WORK ORDER
Could you copy exactly the lines below, beginning at the line with "3. **Encrypting Admin" and stopping after the line with "## RAWJDBC Wrapper Examples", with no pictures?

(Stored records)

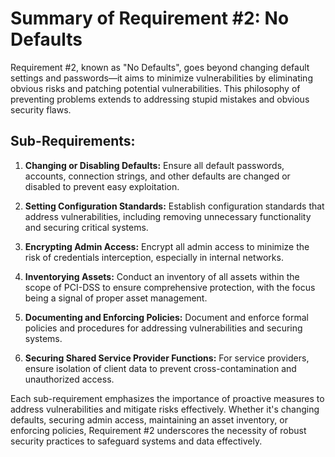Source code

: # Summary of Requirement #2: No Defaults

Requirement #2, known as "No Defaults", goes beyond changing default settings and passwords—it aims to minimize vulnerabilities by eliminating obvious risks and patching potential vulnerabilities. This philosophy of preventing problems extends to addressing stupid mistakes and obvious security flaws.

## Sub-Requirements:

1. **Changing or Disabling Defaults:** Ensure all default passwords, accounts, connection strings, and other defaults are changed or disabled to prevent easy exploitation.

2. **Setting Configuration Standards:** Establish configuration standards that address vulnerabilities, including removing unnecessary functionality and securing critical systems.

3. **Encrypting Admin Access:** Encrypt all admin access to minimize the risk of credentials interception, especially in internal networks.

4. **Inventorying Assets:** Conduct an inventory of all assets within the scope of PCI-DSS to ensure comprehensive protection, with the focus being a signal of proper asset management.

5. **Documenting and Enforcing Policies:** Document and enforce formal policies and procedures for addressing vulnerabilities and securing systems.

6. **Securing Shared Service Provider Functions:** For service providers, ensure isolation of client data to prevent cross-contamination and unauthorized access.

Each sub-requirement emphasizes the importance of proactive measures to address vulnerabilities and mitigate risks effectively. Whether it's changing defaults, securing admin access, maintaining an asset inventory, or enforcing policies, Requirement #2 underscores the necessity of robust security practices to safeguard systems and data effectively.
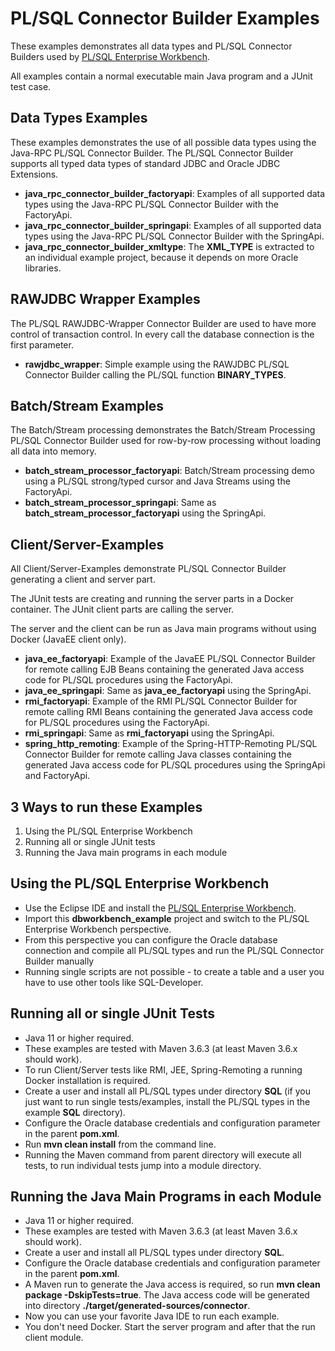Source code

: # PL/SQL Connector Builder Examples

These examples demonstrates all data types and PL/SQL Connector Builders used by [PL/SQL Enterprise Workbench](https://www.jr-database-tools.com).

All examples contain a normal executable main Java program and a JUnit test case.

## Data Types Examples
These examples demonstrates the use of all possible data types using the Java-RPC PL/SQL Connector Builder. The PL/SQL Connector Builder supports all typed data types of standard JDBC and Oracle JDBC Extensions.

- **java_rpc_connector_builder_factoryapi**: Examples of all supported data types using the Java-RPC PL/SQL Connector Builder with the FactoryApi.
- **java_rpc_connector_builder_springapi**: Examples of all supported data types using the Java-RPC PL/SQL Connector Builder with the SpringApi.
- **java_rpc_connector_builder_xmltype**: The **XML_TYPE** is extracted to an individual example project, because it depends on more Oracle libraries. 

## RAWJDBC Wrapper Examples
The PL/SQL RAWJDBC-Wrapper Connector Builder are used to have more control of transaction control. In every call the database connection is the first parameter.

- **rawjdbc_wrapper**: Simple example using the RAWJDBC PL/SQL Connector Builder calling the PL/SQL function **BINARY_TYPES**.

## Batch/Stream Examples
The Batch/Stream processing demonstrates the Batch/Stream Processing PL/SQL Connector Builder used for row-by-row processing without loading all data into memory.

- **batch_stream_processor_factoryapi**: Batch/Stream processing demo using a PL/SQL strong/typed cursor and Java Streams using the FactoryApi.
- **batch_stream_processor_springapi**: Same as **batch_stream_processor_factoryapi** using the SpringApi.

## Client/Server-Examples
All Client/Server-Examples demonstrate PL/SQL Connector Builder generating a client and server part. 

The JUnit tests are creating and running the server parts in a Docker container. The JUnit client parts are calling the server.

The server and the client can be run as Java main programs without using Docker (JavaEE client only).

- **java_ee_factoryapi**: Example of the JavaEE PL/SQL Connector Builder for remote calling EJB Beans containing the generated Java access code for PL/SQL procedures using the FactoryApi.
- **java_ee_springapi**: Same as **java_ee_factoryapi** using the SpringApi.
- **rmi_factoryapi**: Example of the RMI PL/SQL Connector Builder for remote calling RMI Beans containing the generated Java access code for PL/SQL procedures using the FactoryApi.
- **rmi_springapi**: Same as **rmi_factoryapi** using the SpringApi.
- **spring_http_remoting**: Example of the Spring-HTTP-Remoting PL/SQL Connector Builder for remote calling Java classes containing the generated Java access code for PL/SQL procedures using the SpringApi and FactoryApi.

## 3 Ways to run these Examples
1. Using the PL/SQL Enterprise Workbench
2. Running all or single JUnit tests
3. Running the Java main programs in each module

## Using the PL/SQL Enterprise Workbench
- Use the Eclipse IDE and install the [PL/SQL Enterprise Workbench](https://www.jr-database-tools.com).
- Import this **dbworkbench_example**  project and switch to the PL/SQL Enterprise Workbench perspective.
- From this perspective you can configure the Oracle database connection and compile all PL/SQL types and run the PL/SQL Connector Builder manually
- Running single scripts are not possible - to create a table and a user you have to use other tools like SQL-Developer.

## Running all or single JUnit Tests
- Java 11 or higher required.
- These examples are tested with Maven 3.6.3 (at least Maven 3.6.x should work).
- To run Client/Server tests like RMI, JEE, Spring-Remoting a running Docker installation is required. 
- Create a user and install all PL/SQL types under directory **SQL** (if you just want to run single tests/examples, install the PL/SQL types in the example **SQL** directory).
- Configure the Oracle database credentials and configuration parameter in the parent **pom.xml**.
- Run **mvn clean install** from the command line.
- Running the Maven command from parent directory will execute all tests, to run individual tests jump into a module directory.

## Running the Java Main Programs in each Module
- Java 11 or higher required.
- These examples are tested with Maven 3.6.3 (at least Maven 3.6.x should work).
- Create a user and install all PL/SQL types under directory **SQL**.
- Configure the Oracle database credentials and configuration parameter in the parent **pom.xml**.
- A Maven run to generate the Java access is required, so run **mvn clean package -DskipTests=true**. The Java access code will be generated into directory **./target/generated-sources/connector**.
- Now you can use your favorite Java IDE to run each example.
- You don't need Docker. Start the server program and after that the run client module.

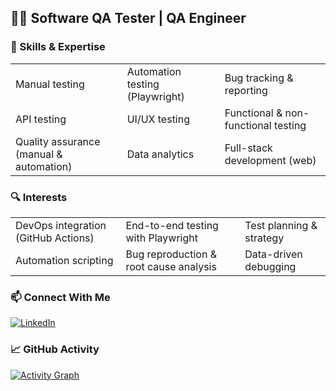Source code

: ## 👨‍💻 Software QA Tester | QA Engineer

### 🧠 Skills & Expertise

|                                         |                                         |                                         |
|-----------------------------------------|-----------------------------------------|-----------------------------------------|
| Manual testing                          | Automation testing (Playwright)         | Bug tracking & reporting                |
| API testing                             | UI/UX testing                           | Functional & non-functional testing     |
| Quality assurance (manual & automation) | Data analytics                          | Full-stack development (web)            |

### 🔍 Interests

|                                     |                                      |                                  |
|-------------------------------------|--------------------------------------|----------------------------------|
| DevOps integration (GitHub Actions) | End-to-end testing with Playwright   | Test planning & strategy         |
| Automation scripting                | Bug reproduction & root cause analysis | Data-driven debugging          |



### 📫 Connect With Me  
[![LinkedIn](https://img.shields.io/badge/LinkedIn-29599a?style=flat&logo=linkedin&logoColor=white)](https://www.linkedin.com/in/kdalmirante)
### 📈 GitHub Activity

[![Activity Graph](https://github-readme-activity-graph.vercel.app/graph?username=kibinzxc&theme=github-compact&days=30&custom_title=Activity%20over%20the%20past%2030%20days&hide_border=false&height=250&point=28a642)](https://github.com/kibinzxc?tab=repositories)
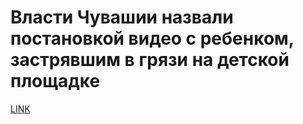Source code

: # Власти Чувашии назвали постановкой видео c ребенком, застрявшим в грязи на детской площадке



[LINK](https://varlamov.ru/2667883.html)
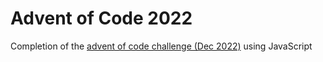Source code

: # Advent of Code 2022

Completion of the [advent of code challenge (Dec 2022)](https://adventofcode.com/2022) using JavaScript
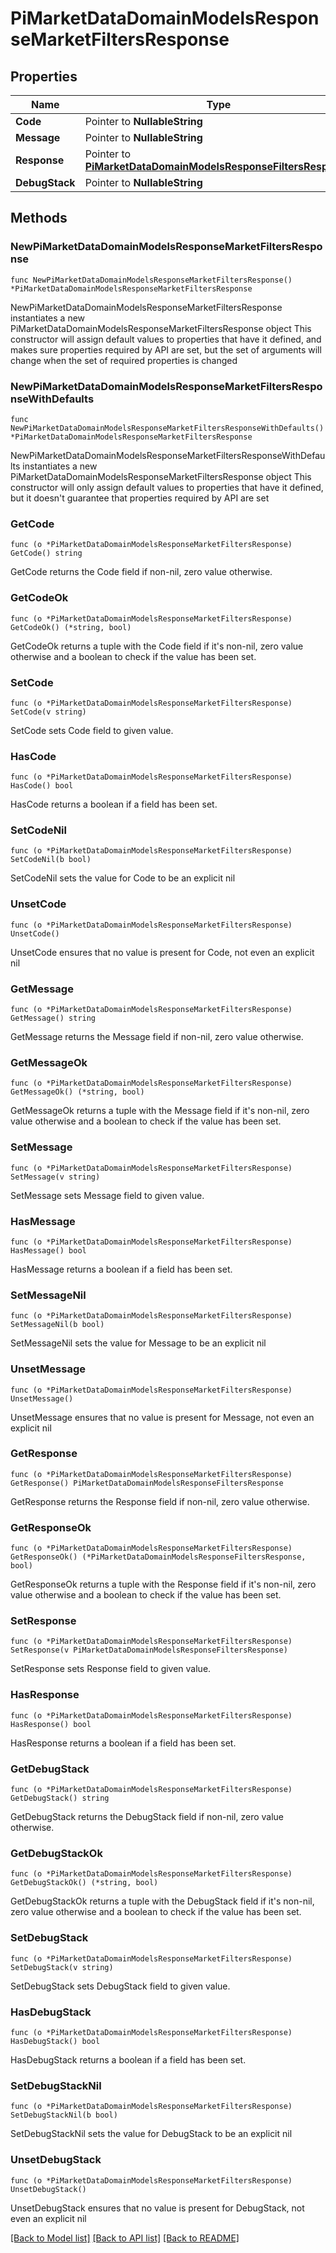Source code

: # PiMarketDataDomainModelsResponseMarketFiltersResponse

## Properties

Name | Type | Description | Notes
------------ | ------------- | ------------- | -------------
**Code** | Pointer to **NullableString** |  | [optional] 
**Message** | Pointer to **NullableString** |  | [optional] 
**Response** | Pointer to [**PiMarketDataDomainModelsResponseFiltersResponse**](PiMarketDataDomainModelsResponseFiltersResponse.md) |  | [optional] 
**DebugStack** | Pointer to **NullableString** |  | [optional] 

## Methods

### NewPiMarketDataDomainModelsResponseMarketFiltersResponse

`func NewPiMarketDataDomainModelsResponseMarketFiltersResponse() *PiMarketDataDomainModelsResponseMarketFiltersResponse`

NewPiMarketDataDomainModelsResponseMarketFiltersResponse instantiates a new PiMarketDataDomainModelsResponseMarketFiltersResponse object
This constructor will assign default values to properties that have it defined,
and makes sure properties required by API are set, but the set of arguments
will change when the set of required properties is changed

### NewPiMarketDataDomainModelsResponseMarketFiltersResponseWithDefaults

`func NewPiMarketDataDomainModelsResponseMarketFiltersResponseWithDefaults() *PiMarketDataDomainModelsResponseMarketFiltersResponse`

NewPiMarketDataDomainModelsResponseMarketFiltersResponseWithDefaults instantiates a new PiMarketDataDomainModelsResponseMarketFiltersResponse object
This constructor will only assign default values to properties that have it defined,
but it doesn't guarantee that properties required by API are set

### GetCode

`func (o *PiMarketDataDomainModelsResponseMarketFiltersResponse) GetCode() string`

GetCode returns the Code field if non-nil, zero value otherwise.

### GetCodeOk

`func (o *PiMarketDataDomainModelsResponseMarketFiltersResponse) GetCodeOk() (*string, bool)`

GetCodeOk returns a tuple with the Code field if it's non-nil, zero value otherwise
and a boolean to check if the value has been set.

### SetCode

`func (o *PiMarketDataDomainModelsResponseMarketFiltersResponse) SetCode(v string)`

SetCode sets Code field to given value.

### HasCode

`func (o *PiMarketDataDomainModelsResponseMarketFiltersResponse) HasCode() bool`

HasCode returns a boolean if a field has been set.

### SetCodeNil

`func (o *PiMarketDataDomainModelsResponseMarketFiltersResponse) SetCodeNil(b bool)`

 SetCodeNil sets the value for Code to be an explicit nil

### UnsetCode
`func (o *PiMarketDataDomainModelsResponseMarketFiltersResponse) UnsetCode()`

UnsetCode ensures that no value is present for Code, not even an explicit nil
### GetMessage

`func (o *PiMarketDataDomainModelsResponseMarketFiltersResponse) GetMessage() string`

GetMessage returns the Message field if non-nil, zero value otherwise.

### GetMessageOk

`func (o *PiMarketDataDomainModelsResponseMarketFiltersResponse) GetMessageOk() (*string, bool)`

GetMessageOk returns a tuple with the Message field if it's non-nil, zero value otherwise
and a boolean to check if the value has been set.

### SetMessage

`func (o *PiMarketDataDomainModelsResponseMarketFiltersResponse) SetMessage(v string)`

SetMessage sets Message field to given value.

### HasMessage

`func (o *PiMarketDataDomainModelsResponseMarketFiltersResponse) HasMessage() bool`

HasMessage returns a boolean if a field has been set.

### SetMessageNil

`func (o *PiMarketDataDomainModelsResponseMarketFiltersResponse) SetMessageNil(b bool)`

 SetMessageNil sets the value for Message to be an explicit nil

### UnsetMessage
`func (o *PiMarketDataDomainModelsResponseMarketFiltersResponse) UnsetMessage()`

UnsetMessage ensures that no value is present for Message, not even an explicit nil
### GetResponse

`func (o *PiMarketDataDomainModelsResponseMarketFiltersResponse) GetResponse() PiMarketDataDomainModelsResponseFiltersResponse`

GetResponse returns the Response field if non-nil, zero value otherwise.

### GetResponseOk

`func (o *PiMarketDataDomainModelsResponseMarketFiltersResponse) GetResponseOk() (*PiMarketDataDomainModelsResponseFiltersResponse, bool)`

GetResponseOk returns a tuple with the Response field if it's non-nil, zero value otherwise
and a boolean to check if the value has been set.

### SetResponse

`func (o *PiMarketDataDomainModelsResponseMarketFiltersResponse) SetResponse(v PiMarketDataDomainModelsResponseFiltersResponse)`

SetResponse sets Response field to given value.

### HasResponse

`func (o *PiMarketDataDomainModelsResponseMarketFiltersResponse) HasResponse() bool`

HasResponse returns a boolean if a field has been set.

### GetDebugStack

`func (o *PiMarketDataDomainModelsResponseMarketFiltersResponse) GetDebugStack() string`

GetDebugStack returns the DebugStack field if non-nil, zero value otherwise.

### GetDebugStackOk

`func (o *PiMarketDataDomainModelsResponseMarketFiltersResponse) GetDebugStackOk() (*string, bool)`

GetDebugStackOk returns a tuple with the DebugStack field if it's non-nil, zero value otherwise
and a boolean to check if the value has been set.

### SetDebugStack

`func (o *PiMarketDataDomainModelsResponseMarketFiltersResponse) SetDebugStack(v string)`

SetDebugStack sets DebugStack field to given value.

### HasDebugStack

`func (o *PiMarketDataDomainModelsResponseMarketFiltersResponse) HasDebugStack() bool`

HasDebugStack returns a boolean if a field has been set.

### SetDebugStackNil

`func (o *PiMarketDataDomainModelsResponseMarketFiltersResponse) SetDebugStackNil(b bool)`

 SetDebugStackNil sets the value for DebugStack to be an explicit nil

### UnsetDebugStack
`func (o *PiMarketDataDomainModelsResponseMarketFiltersResponse) UnsetDebugStack()`

UnsetDebugStack ensures that no value is present for DebugStack, not even an explicit nil

[[Back to Model list]](../README.md#documentation-for-models) [[Back to API list]](../README.md#documentation-for-api-endpoints) [[Back to README]](../README.md)


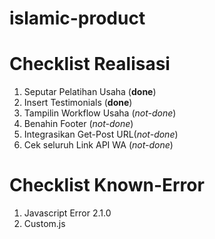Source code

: # islamic-product


# Checklist Realisasi
1. Seputar Pelatihan Usaha  (**done**)
2. Insert Testimonials      (**done**)
3. Tampilin Workflow Usaha  (*not-done*)
4. Benahin Footer           (*not-done*)
5. Integrasikan Get-Post URL(*not-done*)
6. Cek seluruh Link API WA  (*not-done*)



# Checklist Known-Error
1. Javascript Error 2.1.0
2. Custom.js

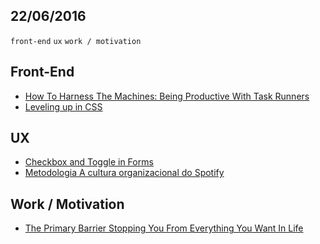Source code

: 22/06/2016
----------

`front-end` `ux` `work / motivation` 

## Front-End

- [How To Harness The Machines: Being Productive With Task Runners](https://www.smashingmagazine.com/2016/06/harness-machines-productive-task-runners/)
- [Leveling up in CSS](https://medium.freecodecamp.com/leveling-up-css-44b5045a2667#.aaxze9t0t)

## UX

- [Checkbox and Toggle in Forms](http://babich.biz/checkbox-and-toggle/)
- [Metodologia A cultura organizacional do Spotify](http://arquiteturadeinformacao.com/recursos/metodologia/a-cultura-organizacional-do-spotify/)

## Work / Motivation 

- [The Primary Barrier Stopping You From Everything You Want In Life](https://medium.com/life-learning/the-one-barrier-stopping-you-from-everything-you-want-in-life-5478665cad43#.u64j8e4va)

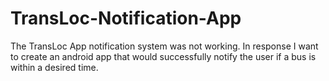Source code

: # TransLoc-Notification-App
The TransLoc App notification system was not working. In response I want to create an android app that would successfully notify the user if a bus is within a desired time.

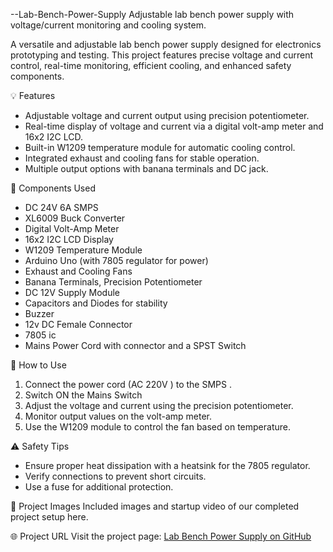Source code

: --Lab-Bench-Power-Supply
Adjustable lab bench power supply with voltage/current monitoring and cooling system.

A versatile and adjustable lab bench power supply designed for electronics prototyping and testing. This project features precise voltage and current control, real-time monitoring, efficient cooling, and enhanced safety components.

💡 Features
- Adjustable voltage and current output using precision potentiometer.
- Real-time display of voltage and current via a digital volt-amp meter and 16x2 I2C LCD.
- Built-in W1209 temperature module for automatic cooling control.
- Integrated exhaust and cooling fans for stable operation.
- Multiple output options with banana terminals and DC jack.

🔧 Components Used
- DC 24V 6A SMPS
- XL6009 Buck Converter
- Digital Volt-Amp Meter
- 16x2 I2C LCD Display
- W1209 Temperature Module
- Arduino Uno (with 7805 regulator for power)
- Exhaust and Cooling Fans
- Banana Terminals, Precision Potentiometer
- DC 12V Supply Module
- Capacitors and Diodes for stability
- Buzzer
- 12v DC Female Connector
- 7805 ic
- Mains Power Cord with connector and a SPST Switch

📜 How to Use
1. Connect the power cord (AC 220V ) to the SMPS .
2. Switch ON the Mains Switch
3. Adjust the voltage and current using the precision potentiometer.
4. Monitor output values on the volt-amp meter.
5. Use the W1209 module to control the fan based on temperature.

⚠️ Safety Tips
- Ensure proper heat dissipation with a heatsink for the 7805 regulator.
- Verify connections to prevent short circuits.
- Use a fuse for additional protection.

📸 Project Images
Included images and startup video of our completed project setup here.

🌐 Project URL
Visit the project page: [Lab Bench Power Supply on GitHub](https://github.com/prathamkansal/Lab-Bench-Power-Supply)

TASK ANSWER
3. **Encrypting Admin Access:** Encrypt all admin access to minimize the risk of credentials interception, especially in internal networks.

4. **Inventorying Assets:** Conduct an inventory of all assets within the scope of PCI-DSS to ensure comprehensive protection, with the focus being a signal of proper asset management.

5. **Documenting and Enforcing Policies:** Document and enforce formal policies and procedures for addressing vulnerabilities and securing systems.

6. **Securing Shared Service Provider Functions:** For service providers, ensure isolation of client data to prevent cross-contamination and unauthorized access.

Each sub-requirement emphasizes the importance of proactive measures to address vulnerabilities and mitigate risks effectively. Whether it's changing defaults, securing admin access, maintaining an asset inventory, or enforcing policies, Requirement #2 underscores the necessity of robust security practices to safeguard systems and data effectively.
Source code

: # PL/SQL Connector Builder Examples

These examples demonstrates all data types and PL/SQL Connector Builders used by [PL/SQL Enterprise Workbench](https://www.jr-database-tools.com).

All examples contain a normal executable main Java program and a JUnit test case.

## Data Types Examples
These examples demonstrates the use of all possible data types using the Java-RPC PL/SQL Connector Builder. The PL/SQL Connector Builder supports all typed data types of standard JDBC and Oracle JDBC Extensions.

- **java_rpc_connector_builder_factoryapi**: Examples of all supported data types using the Java-RPC PL/SQL Connector Builder with the FactoryApi.
- **java_rpc_connector_builder_springapi**: Examples of all supported data types using the Java-RPC PL/SQL Connector Builder with the SpringApi.
- **java_rpc_connector_builder_xmltype**: The **XML_TYPE** is extracted to an individual example project, because it depends on more Oracle libraries. 

## RAWJDBC Wrapper Examples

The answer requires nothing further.